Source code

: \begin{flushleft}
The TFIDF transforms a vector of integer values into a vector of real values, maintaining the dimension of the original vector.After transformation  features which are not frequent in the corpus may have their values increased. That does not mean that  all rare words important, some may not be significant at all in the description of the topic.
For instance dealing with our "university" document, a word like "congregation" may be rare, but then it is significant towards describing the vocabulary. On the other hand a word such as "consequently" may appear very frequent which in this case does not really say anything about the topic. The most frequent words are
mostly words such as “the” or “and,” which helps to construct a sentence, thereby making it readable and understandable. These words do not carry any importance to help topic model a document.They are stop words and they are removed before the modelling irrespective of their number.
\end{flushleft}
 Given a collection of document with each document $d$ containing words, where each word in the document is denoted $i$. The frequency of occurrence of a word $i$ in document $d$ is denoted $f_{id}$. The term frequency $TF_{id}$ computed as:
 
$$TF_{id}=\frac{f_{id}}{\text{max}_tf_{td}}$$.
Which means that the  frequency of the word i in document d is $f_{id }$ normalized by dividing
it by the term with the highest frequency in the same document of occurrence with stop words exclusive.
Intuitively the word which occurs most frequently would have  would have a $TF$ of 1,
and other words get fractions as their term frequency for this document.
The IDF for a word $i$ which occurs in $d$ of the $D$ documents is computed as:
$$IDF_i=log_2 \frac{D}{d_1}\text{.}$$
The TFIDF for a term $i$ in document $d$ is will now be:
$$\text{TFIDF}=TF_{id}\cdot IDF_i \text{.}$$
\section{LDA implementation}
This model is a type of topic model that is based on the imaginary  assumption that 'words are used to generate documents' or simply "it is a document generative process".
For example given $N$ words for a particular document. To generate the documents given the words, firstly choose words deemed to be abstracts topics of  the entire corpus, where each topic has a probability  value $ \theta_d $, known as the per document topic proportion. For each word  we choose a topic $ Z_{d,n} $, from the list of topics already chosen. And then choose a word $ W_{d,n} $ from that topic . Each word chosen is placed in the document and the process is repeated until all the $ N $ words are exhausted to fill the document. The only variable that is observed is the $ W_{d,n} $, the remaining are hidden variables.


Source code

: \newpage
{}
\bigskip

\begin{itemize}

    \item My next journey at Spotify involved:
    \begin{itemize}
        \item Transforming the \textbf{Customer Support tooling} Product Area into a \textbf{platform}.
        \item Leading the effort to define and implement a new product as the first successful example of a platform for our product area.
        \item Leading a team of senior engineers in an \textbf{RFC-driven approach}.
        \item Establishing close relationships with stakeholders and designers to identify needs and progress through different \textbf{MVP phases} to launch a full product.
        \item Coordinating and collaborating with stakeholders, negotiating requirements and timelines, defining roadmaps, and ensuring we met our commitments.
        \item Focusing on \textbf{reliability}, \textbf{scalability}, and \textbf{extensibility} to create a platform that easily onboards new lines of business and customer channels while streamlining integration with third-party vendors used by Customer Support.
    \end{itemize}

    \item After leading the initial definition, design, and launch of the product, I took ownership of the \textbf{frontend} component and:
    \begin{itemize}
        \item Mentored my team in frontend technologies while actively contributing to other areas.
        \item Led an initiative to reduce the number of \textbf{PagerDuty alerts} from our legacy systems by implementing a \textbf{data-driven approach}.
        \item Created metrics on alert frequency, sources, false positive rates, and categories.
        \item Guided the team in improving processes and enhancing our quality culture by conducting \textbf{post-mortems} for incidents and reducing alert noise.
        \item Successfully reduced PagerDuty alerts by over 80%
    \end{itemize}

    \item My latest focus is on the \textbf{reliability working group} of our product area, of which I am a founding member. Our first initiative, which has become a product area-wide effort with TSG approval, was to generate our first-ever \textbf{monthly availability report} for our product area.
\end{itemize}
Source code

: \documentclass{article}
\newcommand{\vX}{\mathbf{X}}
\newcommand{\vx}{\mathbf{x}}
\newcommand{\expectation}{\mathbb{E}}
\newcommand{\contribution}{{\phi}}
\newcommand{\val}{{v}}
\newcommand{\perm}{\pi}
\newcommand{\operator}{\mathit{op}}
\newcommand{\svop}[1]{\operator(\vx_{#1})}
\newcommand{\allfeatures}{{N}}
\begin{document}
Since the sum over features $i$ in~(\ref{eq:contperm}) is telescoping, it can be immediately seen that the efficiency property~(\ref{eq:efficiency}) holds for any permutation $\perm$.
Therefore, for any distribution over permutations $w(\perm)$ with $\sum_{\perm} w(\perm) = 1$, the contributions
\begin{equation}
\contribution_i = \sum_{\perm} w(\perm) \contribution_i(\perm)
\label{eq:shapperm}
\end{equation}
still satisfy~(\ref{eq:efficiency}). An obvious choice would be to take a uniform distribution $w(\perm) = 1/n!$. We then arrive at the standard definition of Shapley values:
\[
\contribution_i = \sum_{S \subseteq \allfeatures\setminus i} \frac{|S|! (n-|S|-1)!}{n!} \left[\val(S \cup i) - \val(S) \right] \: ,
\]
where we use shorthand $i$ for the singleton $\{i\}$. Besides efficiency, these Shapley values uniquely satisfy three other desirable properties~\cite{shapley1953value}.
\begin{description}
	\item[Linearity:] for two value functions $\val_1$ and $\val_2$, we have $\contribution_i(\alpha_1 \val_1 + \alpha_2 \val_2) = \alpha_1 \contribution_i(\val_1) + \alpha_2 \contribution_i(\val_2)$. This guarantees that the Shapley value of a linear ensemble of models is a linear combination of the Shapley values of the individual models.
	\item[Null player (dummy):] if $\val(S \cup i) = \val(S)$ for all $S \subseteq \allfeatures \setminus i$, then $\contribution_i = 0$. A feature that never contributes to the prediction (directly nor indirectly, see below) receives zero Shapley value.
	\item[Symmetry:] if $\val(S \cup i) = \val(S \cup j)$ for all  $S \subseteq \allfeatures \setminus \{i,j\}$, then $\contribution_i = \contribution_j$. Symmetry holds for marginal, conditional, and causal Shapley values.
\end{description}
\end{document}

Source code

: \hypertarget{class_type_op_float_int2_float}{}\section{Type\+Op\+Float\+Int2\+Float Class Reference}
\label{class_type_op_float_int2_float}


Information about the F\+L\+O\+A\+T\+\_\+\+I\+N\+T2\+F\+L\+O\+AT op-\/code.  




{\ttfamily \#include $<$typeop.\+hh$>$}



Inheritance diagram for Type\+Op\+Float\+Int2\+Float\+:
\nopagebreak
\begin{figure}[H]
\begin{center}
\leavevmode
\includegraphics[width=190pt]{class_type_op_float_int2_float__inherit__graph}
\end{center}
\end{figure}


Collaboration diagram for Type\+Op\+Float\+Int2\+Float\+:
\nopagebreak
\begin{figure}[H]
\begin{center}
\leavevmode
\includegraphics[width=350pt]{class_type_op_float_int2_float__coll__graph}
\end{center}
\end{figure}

**Exercise description:**
Your answer must contain every line of the records, exactly.

**Task response:**
Source code

: \begin{flushleft}
The TFIDF transforms a vector of integer values into a vector of real values, maintaining the dimension of the original vector.After transformation  features which are not frequent in the corpus may have their values increased. That does not mean that  all rare words important, some may not be significant at all in the description of the topic.
For instance dealing with our "university" document, a word like "congregation" may be rare, but then it is significant towards describing the vocabulary. On the other hand a word such as "consequently" may appear very frequent which in this case does not really say anything about the topic. The most frequent words are
mostly words such as “the” or “and,” which helps to construct a sentence, thereby making it readable and understandable. These words do not carry any importance to help topic model a document.They are stop words and they are removed before the modelling irrespective of their number.
\end{flushleft}
 Given a collection of document with each document $d$ containing words, where each word in the document is denoted $i$. The frequency of occurrence of a word $i$ in document $d$ is denoted $f_{id}$. The term frequency $TF_{id}$ computed as:
 
$$TF_{id}=\frac{f_{id}}{\text{max}_tf_{td}}$$.
Which means that the  frequency of the word i in document d is $f_{id }$ normalized by dividing
it by the term with the highest frequency in the same document of occurrence with stop words exclusive.
Intuitively the word which occurs most frequently would have  would have a $TF$ of 1,
and other words get fractions as their term frequency for this document.
The IDF for a word $i$ which occurs in $d$ of the $D$ documents is computed as:
$$IDF_i=log_2 \frac{D}{d_1}\text{.}$$
The TFIDF for a term $i$ in document $d$ is will now be:
$$\text{TFIDF}=TF_{id}\cdot IDF_i \text{.}$$
\section{LDA implementation}
This model is a type of topic model that is based on the imaginary  assumption that 'words are used to generate documents' or simply "it is a document generative process".
For example given $N$ words for a particular document. To generate the documents given the words, firstly choose words deemed to be abstracts topics of  the entire corpus, where each topic has a probability  value $ \theta_d $, known as the per document topic proportion. For each word  we choose a topic $ Z_{d,n} $, from the list of topics already chosen. And then choose a word $ W_{d,n} $ from that topic . Each word chosen is placed in the document and the process is repeated until all the $ N $ words are exhausted to fill the document. The only variable that is observed is the $ W_{d,n} $, the remaining are hidden variables.


Source code

: \newpage
{}
\bigskip

\begin{itemize}

    \item My next journey at Spotify involved:
    \begin{itemize}
        \item Transforming the \textbf{Customer Support tooling} Product Area into a \textbf{platform}.
        \item Leading the effort to define and implement a new product as the first successful example of a platform for our product area.
        \item Leading a team of senior engineers in an \textbf{RFC-driven approach}.
        \item Establishing close relationships with stakeholders and designers to identify needs and progress through different \textbf{MVP phases} to launch a full product.
        \item Coordinating and collaborating with stakeholders, negotiating requirements and timelines, defining roadmaps, and ensuring we met our commitments.
        \item Focusing on \textbf{reliability}, \textbf{scalability}, and \textbf{extensibility} to create a platform that easily onboards new lines of business and customer channels while streamlining integration with third-party vendors used by Customer Support.
    \end{itemize}

    \item After leading the initial definition, design, and launch of the product, I took ownership of the \textbf{frontend} component and:
    \begin{itemize}
        \item Mentored my team in frontend technologies while actively contributing to other areas.
        \item Led an initiative to reduce the number of \textbf{PagerDuty alerts} from our legacy systems by implementing a \textbf{data-driven approach}.
        \item Created metrics on alert frequency, sources, false positive rates, and categories.
        \item Guided the team in improving processes and enhancing our quality culture by conducting \textbf{post-mortems} for incidents and reducing alert noise.
        \item Successfully reduced PagerDuty alerts by over 80%
    \end{itemize}

    \item My latest focus is on the \textbf{reliability working group} of our product area, of which I am a founding member. Our first initiative, which has become a product area-wide effort with TSG approval, was to generate our first-ever \textbf{monthly availability report} for our product area.
\end{itemize}
Source code

: \documentclass{article}
\newcommand{\vX}{\mathbf{X}}
\newcommand{\vx}{\mathbf{x}}
\newcommand{\expectation}{\mathbb{E}}
\newcommand{\contribution}{{\phi}}
\newcommand{\val}{{v}}
\newcommand{\perm}{\pi}
\newcommand{\operator}{\mathit{op}}
\newcommand{\svop}[1]{\operator(\vx_{#1})}
\newcommand{\allfeatures}{{N}}
\begin{document}
Since the sum over features $i$ in~(\ref{eq:contperm}) is telescoping, it can be immediately seen that the efficiency property~(\ref{eq:efficiency}) holds for any permutation $\perm$.
Therefore, for any distribution over permutations $w(\perm)$ with $\sum_{\perm} w(\perm) = 1$, the contributions
\begin{equation}
\contribution_i = \sum_{\perm} w(\perm) \contribution_i(\perm)
\label{eq:shapperm}
\end{equation}
still satisfy~(\ref{eq:efficiency}). An obvious choice would be to take a uniform distribution $w(\perm) = 1/n!$. We then arrive at the standard definition of Shapley values:
\[
\contribution_i = \sum_{S \subseteq \allfeatures\setminus i} \frac{|S|! (n-|S|-1)!}{n!} \left[\val(S \cup i) - \val(S) \right] \: ,
\]
where we use shorthand $i$ for the singleton $\{i\}$. Besides efficiency, these Shapley values uniquely satisfy three other desirable properties~\cite{shapley1953value}.
\begin{description}
	\item[Linearity:] for two value functions $\val_1$ and $\val_2$, we have $\contribution_i(\alpha_1 \val_1 + \alpha_2 \val_2) = \alpha_1 \contribution_i(\val_1) + \alpha_2 \contribution_i(\val_2)$. This guarantees that the Shapley value of a linear ensemble of models is a linear combination of the Shapley values of the individual models.
	\item[Null player (dummy):] if $\val(S \cup i) = \val(S)$ for all $S \subseteq \allfeatures \setminus i$, then $\contribution_i = 0$. A feature that never contributes to the prediction (directly nor indirectly, see below) receives zero Shapley value.
	\item[Symmetry:] if $\val(S \cup i) = \val(S \cup j)$ for all  $S \subseteq \allfeatures \setminus \{i,j\}$, then $\contribution_i = \contribution_j$. Symmetry holds for marginal, conditional, and causal Shapley values.
\end{description}
\end{document}

Source code

: \hypertarget{class_type_op_float_int2_float}{}\section{Type\+Op\+Float\+Int2\+Float Class Reference}
\label{class_type_op_float_int2_float}


Information about the F\+L\+O\+A\+T\+\_\+\+I\+N\+T2\+F\+L\+O\+AT op-\/code.  




{\ttfamily \#include $<$typeop.\+hh$>$}



Inheritance diagram for Type\+Op\+Float\+Int2\+Float\+:
\nopagebreak
\begin{figure}[H]
\begin{center}
\leavevmode
\includegraphics[width=190pt]{class_type_op_float_int2_float__inherit__graph}
\end{center}
\end{figure}


Collaboration diagram for Type\+Op\+Float\+Int2\+Float\+:
\nopagebreak
\begin{figure}[H]
\begin{center}
\leavevmode
\includegraphics[width=350pt]{class_type_op_float_int2_float__coll__graph}
\end{center}
\end{figure}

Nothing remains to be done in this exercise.